The used car sales service Rusty Bargain needs an application that allows customers to quickly estimate the market value of their car. This project trains and compares multiple Machine Learning models to predict prices based on technical specifications, trim versions, and price history.
- Predict the market price of a used car.
- Compare models using three key criteria:
- Prediction quality (RMSE)
- Training time
- Prediction time
- Implement a Linear Regression model with manual Gradient Descent.
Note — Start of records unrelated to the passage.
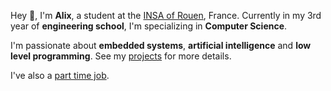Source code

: ---
---

Hey 👋, I'm **Alix**, a student at the [INSA of Rouen](https://www.insa-rouen.fr), France. Currently in my 3rd year of **engineering school**, I'm specializing in **Computer Science**.

I'm passionate about **embedded systems**, **artificial intelligence** and **low level programming**. See my [projects](/projects) for more details.

I've also a [part time job]().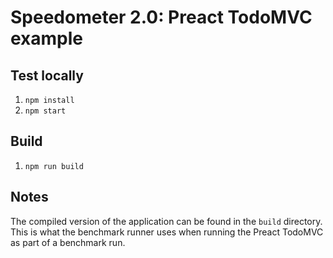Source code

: # Speedometer 2.0: Preact TodoMVC example

## Test locally

1. `npm install`
2. `npm start`

## Build

1. `npm run build`

## Notes

The compiled version of the application can be found in the `build` directory.
This is what the benchmark runner uses when running the Preact TodoMVC as part
of a benchmark run.
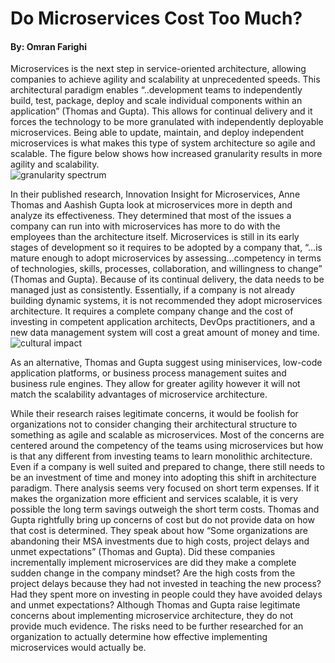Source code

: # Do Microservices Cost Too Much?
#### By: Omran Farighi

Microservices is the next step in service-oriented architecture, allowing companies to achieve agility and scalability at unprecedented speeds.
This architectural paradigm enables “..development teams to independently build, test, package, deploy and scale individual components within 
an application” (Thomas and Gupta). This allows for continual delivery and it forces the technology to be more granulated with independently
deployable microservices. Being able to update, maintain, and deploy independent microservices is what makes this type of system architecture 
so agile and scalable. The figure below shows how increased granularity results in more agility and scalability.  
![granularity spectrum](https://github.com/omran-farighi/microservice_architecture/blob/main/Blog%201/MSA%20granularity%20spectrum.png)

In their published research, Innovation Insight for Microservices, Anne Thomas and Aashish Gupta look at microservices more in depth and analyze
its effectiveness. They determined that most of the issues a company can run into with microservices has more to do with the employees than the 
architecture itself. Microservices is still in its early stages of development so it requires to be adopted by a company that, “…is mature enough
to adopt microservices by assessing…competency in terms of technologies, skills, processes, collaboration, and willingness to change” (Thomas and Gupta).
Because of its continual delivery, the data needs to be managed just as consistently. Essentially, if a company is not already building dynamic systems,
it is not recommended they adopt microservices architecture. It requires a complete company change and the cost of investing in competent application 
architects, DevOps practitioners, and a new data management system will cost a great amount of money and time.
![cultural impact](https://github.com/omran-farighi/microservice_architecture/blob/main/Blog%201/MSA%20prereq%20and%20cultural%20impact.png)

As an alternative, Thomas and Gupta suggest using miniservices, low-code application platforms, or business process management suites and business
rule engines. They allow for greater agility however it will not match the scalability advantages of microservice architecture. 

While their research raises legitimate concerns, it would be foolish for organizations not to consider changing their architectural structure
to something as agile and scalable as microservices. Most of the concerns are centered around the competency of the teams using microservices 
but how is that any different from investing teams to learn monolithic architecture. Even if a company is well suited and prepared to change, 
there still needs to be an investment of time and money into adopting this shift in architecture paradigm. There analysis seems very focused 
on short term expenses. If it makes the organization more efficient and services scalable, it is very possible the long term savings outweigh 
the short term costs. Thomas and Gupta rightfully bring up concerns of cost but do not provide data on how that cost is determined. They speak
about how “Some organizations are abandoning their MSA investments due to high costs, project delays and unmet expectations” (Thomas and Gupta).
Did these companies incrementally implement microservices are did they make a complete sudden change in the company mindset? Are the high costs 
from the project delays because they had not invested in teaching the new process? Had they spent more on investing in people could they have
avoided delays and unmet expectations? Although Thomas and Gupta raise legitimate concerns about implementing microservice architecture, they
do not provide much evidence. The risks need to be further researched for an organization to actually determine how effective implementing 
microservices would actually be.

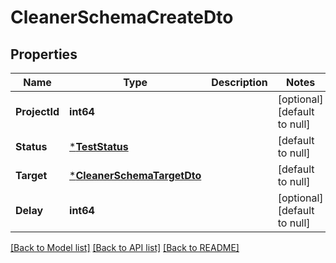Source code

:# CleanerSchemaCreateDto

## Properties
Name | Type | Description | Notes
------------ | ------------- | ------------- | -------------
**ProjectId** | **int64** |  | [optional] [default to null]
**Status** | [***TestStatus**](TestStatus.md) |  | [default to null]
**Target** | [***CleanerSchemaTargetDto**](CleanerSchemaTargetDto.md) |  | [default to null]
**Delay** | **int64** |  | [optional] [default to null]

[[Back to Model list]](../README.md#documentation-for-models) [[Back to API list]](../README.md#documentation-for-api-endpoints) [[Back to README]](../README.md)

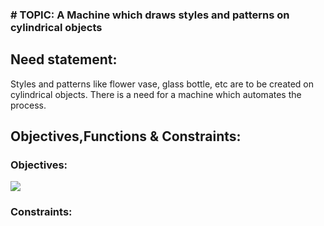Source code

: ### # TOPIC:  A Machine which draws styles and patterns on cylindrical objects
## Need statement:
Styles and patterns like flower vase, glass bottle, etc are to be created on cylindrical objects. There is a need for a machine which automates the process.
## Objectives,Functions & Constraints:
### Objectives:
![](https://user-images.githubusercontent.com/42512399/49540766-e4426580-f8f6-11e8-85bb-f6320479b3af.JPG)
### Constraints:
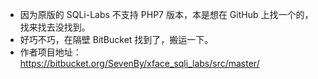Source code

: - 因为原版的 SQLi-Labs 不支持 PHP7 版本，本是想在 GitHub 上找一个的，找来找去没找到。
- 好巧不巧，在隔壁 BitBucket 找到了，搬运一下。
- 作者项目地址：https://bitbucket.org/SevenBy/xface_sqli_labs/src/master/
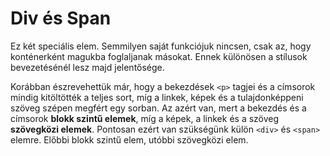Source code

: # Div és Span

Ez két speciális elem. Semmilyen saját funkciójuk nincsen, csak az, hogy konténerként magukba foglaljanak másokat. Ennek különösen a stílusok bevezetésénél lesz majd jelentősége.

Korábban észrevehettük már, hogy a bekezdések `<p>` tagjei és a címsorok mindig kitöltötték a teljes sort, míg a linkek, képek és a tulajdonképpeni szöveg szépen megfért egy sorban. Az azért van, mert a bekezdés és a címsorok __blokk szintű elemek__, míg a képek, a linkek és a szöveg __szövegközi elemek__. Pontosan ezért van szükségünk külön `<div>` és `<span>` elemre. Előbbi blokk szintű elem, utóbbi szövegközi elem.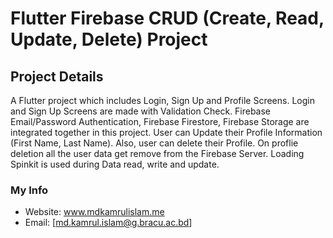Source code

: # Flutter Firebase CRUD (Create, Read, Update, Delete) Project

## Project Details

A Flutter project which includes Login, Sign Up and Profile Screens. Login and Sign Up Screens are made with Validation Check. Firebase Email/Password Authentication, Firebase Firestore, Firebase Storage are integrated together in this project. User can Update their Profile Information (First Name, Last Name). Also, user can delete their Profile. On proflie deletion all the user data get remove from the Firebase Server. Loading Spinkit is used during Data read, write and update.

### My Info

- Website: www.mdkamrulislam.me
- Email: [md.kamrul.islam@g.bracu.ac.bd]

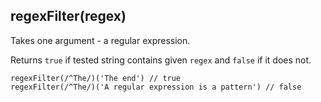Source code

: ## regexFilter(regex)

Takes one argument - a regular expression.

Returns `true` if tested string contains given `regex` and `false` if it does not.

    regexFilter(/^The/)('The end') // true
    regexFilter(/^The/)('A regular expression is a pattern') // false
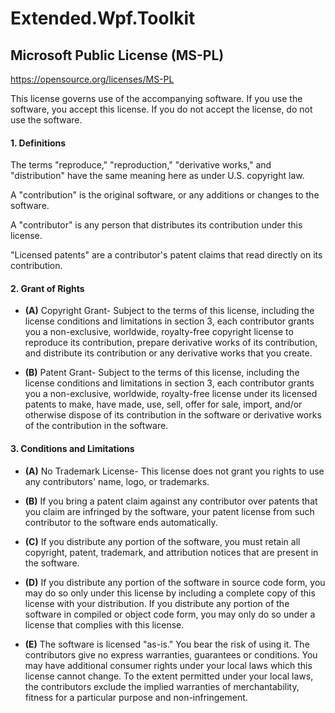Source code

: # Extended.Wpf.Toolkit

## Microsoft Public License (MS-PL)

https://opensource.org/licenses/MS-PL

This license governs use of the accompanying software. If you use the software, you accept this license. If you do not accept the license, do not use the software.

#### 1. Definitions

The terms "reproduce," "reproduction," "derivative works," and "distribution" have the same meaning here as under U.S. copyright law.

A "contribution" is the original software, or any additions or changes to the software.

A "contributor" is any person that distributes its contribution under this license.

"Licensed patents" are a contributor's patent claims that read directly on its contribution.

#### 2. Grant of Rights

* **(A)** Copyright Grant- Subject to the terms of this license, including the license conditions and limitations in section 3, each contributor grants you a non-exclusive, worldwide, royalty-free copyright license to reproduce its contribution, prepare derivative works of its contribution, and distribute its contribution or any derivative works that you create.

* **(B)** Patent Grant- Subject to the terms of this license, including the license conditions and limitations in section 3, each contributor grants you a non-exclusive, worldwide, royalty-free license under its licensed patents to make, have made, use, sell, offer for sale, import, and/or otherwise dispose of its contribution in the software or derivative works of the contribution in the software.

#### 3. Conditions and Limitations

* **(A)** No Trademark License- This license does not grant you rights to use any contributors' name, logo, or trademarks.

* **(B)** If you bring a patent claim against any contributor over patents that you claim are infringed by the software, your patent license from such contributor to the software ends automatically.

* **(C)** If you distribute any portion of the software, you must retain all copyright, patent, trademark, and attribution notices that are present in the software.

* **(D)** If you distribute any portion of the software in source code form, you may do so only under this license by including a complete copy of this license with your distribution. If you distribute any portion of the software in compiled or object code form, you may only do so under a license that complies with this license.

* **(E)** The software is licensed "as-is." You bear the risk of using it. The contributors give no express warranties, guarantees or conditions. You may have additional consumer rights under your local laws which this license cannot change. To the extent permitted under your local laws, the contributors exclude the implied warranties of merchantability, fitness for a particular purpose and non-infringement.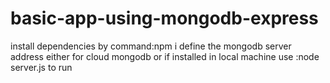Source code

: # basic-app-using-mongodb-express
install dependencies by command:npm i
define the mongodb server address either for cloud mongodb or if installed in local machine
use :node server.js to run
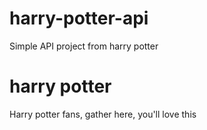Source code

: # harry-potter-api
Simple API project from harry potter

# harry potter
Harry potter fans, gather here, you'll love this
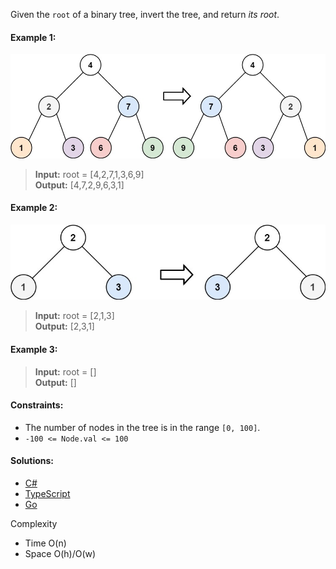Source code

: Given the `root` of a binary tree, invert the tree, and return _its root_.

#### Example 1:

![](/binary-tree-general/invert-binary-tree/img/example1.png)

> **Input:** root = [4,2,7,1,3,6,9]  
> **Output:** [4,7,2,9,6,3,1]

#### Example 2:

![](/binary-tree-general/invert-binary-tree/img/example2.png)

> **Input:** root = [2,1,3]  
> **Output:** [2,3,1]

#### Example 3:

> **Input:** root = []  
> **Output:** []

#### Constraints:

- The number of nodes in the tree is in the range `[0, 100]`.
- `-100 <= Node.val <= 100`

 #### Solutions:

- [C#](/binary-tree-general/invert-binary-tree/invert-binary-tree.cs)
- [TypeScript](/binary-tree-general/invert-binary-tree/invert-binary-tree.ts)
- [Go](/binary-tree-general/invert-binary-tree/invert-binary-tree.go)

Complexity
- Time O(n)
- Space O(h)/O(w)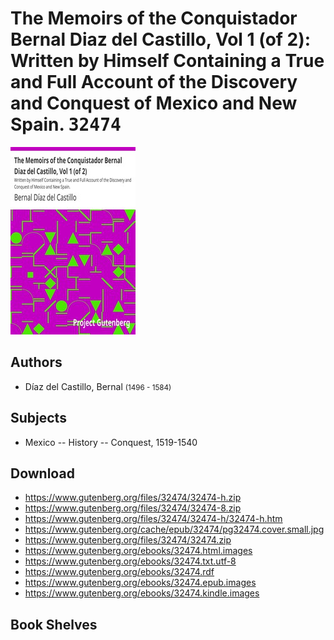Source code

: # The Memoirs of the Conquistador Bernal Diaz del Castillo, Vol 1 (of 2): Written by Himself Containing a True and Full Account of the Discovery and Conquest of Mexico and New Spain. <kbd>32474</kbd>

![](./cover.medium.jpg "")

## Authors


 - Díaz del Castillo, Bernal <small>(1496 - 1584)</small>

## Subjects


 - Mexico -- History -- Conquest, 1519-1540

## Download


 - https://www.gutenberg.org/files/32474/32474-h.zip
 - https://www.gutenberg.org/files/32474/32474-8.zip
 - https://www.gutenberg.org/files/32474/32474-h/32474-h.htm
 - https://www.gutenberg.org/cache/epub/32474/pg32474.cover.small.jpg
 - https://www.gutenberg.org/files/32474/32474.zip
 - https://www.gutenberg.org/ebooks/32474.html.images
 - https://www.gutenberg.org/ebooks/32474.txt.utf-8
 - https://www.gutenberg.org/ebooks/32474.rdf
 - https://www.gutenberg.org/ebooks/32474.epub.images
 - https://www.gutenberg.org/ebooks/32474.kindle.images

## Book Shelves


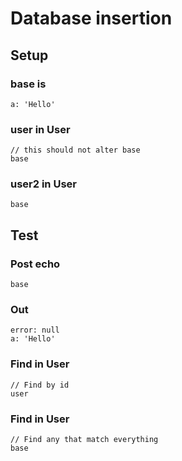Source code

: # Database insertion

## Setup
### base is
	a: 'Hello'
### user in User
	// this should not alter base
	base
### user2 in User
	base

## Test
### Post echo
	base
### Out
	error: null
	a: 'Hello'
### Find in User
	// Find by id
	user
### Find in User
	// Find any that match everything
	base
The car_data.csv file contains historical used car data with features such as:
- Vehicle type, brand, and model
- Registration year and mileage
- Fuel type, transmission, and horsepower
- Sale price
| Model | Description |
|---|---|
| Linear Regression | Baseline model (sanity check) |
| Decision Tree | DecisionTreeRegressor |
| Random Forest | RandomForestRegressor |
| LightGBM | Gradient Boosting — handles categorical features natively |
| XGBoost | Gradient Boosting — requires One-Hot Encoding |
| Manual Linear Regression | Custom implementation with Gradient Descent |
- Python 3
- pandas, numpy — data manipulation
- matplotlib — visualization
- scikit-learn — baseline models, preprocessing, metrics
- LightGBM — gradient boosting
- XGBoost — gradient boosting
- joblib — model persistence
rusty-bargain-gradient-autos/
├── rusty-gradient-val.ipynb # Main notebook
├── car_data.csv # Dataset
├── regressor.json # Model configuration
└── README.md
| Model | R2 | MSE | RMSE | Time_s | Pred_ms |
|---|---|---|---|---|---|
| LGB | 0.9027 | 2,161,786 | 1,470.30 | 18.566 | 1354.08 |
| LGBMR | 0.9027 | 2,162,785 | 1,470.64 | 13.322 | 870.78 |
| RandomForest | 0.8960 | 2,312,579 | 1,520.72 | 34.553 | 336.47 |
| XGBoost | 0.8874 | 2,502,547 | 1,581.94 | 1.246 | 94.11 |
| DecisionTree | 0.8295 | 3,788,603 | 1,946.43 | 36.059 | 45.07 |
| LinearRegression | 0.7169 | 6,291,183 | 2,508.22 | 2.266 | 97.76 |
| LinearRegression_GD | 0.6815 | 7,079,618 | 2,660.76 | 6.084 | 31.70 |
Each model was evaluated using RMSE on the test set, while also measuring training and prediction time. Gradient boosting models (LightGBM, XGBoost) provide the best prediction quality, while linear regression serves as a baseline reference. Detailed results and comparison charts are available inside the notebook.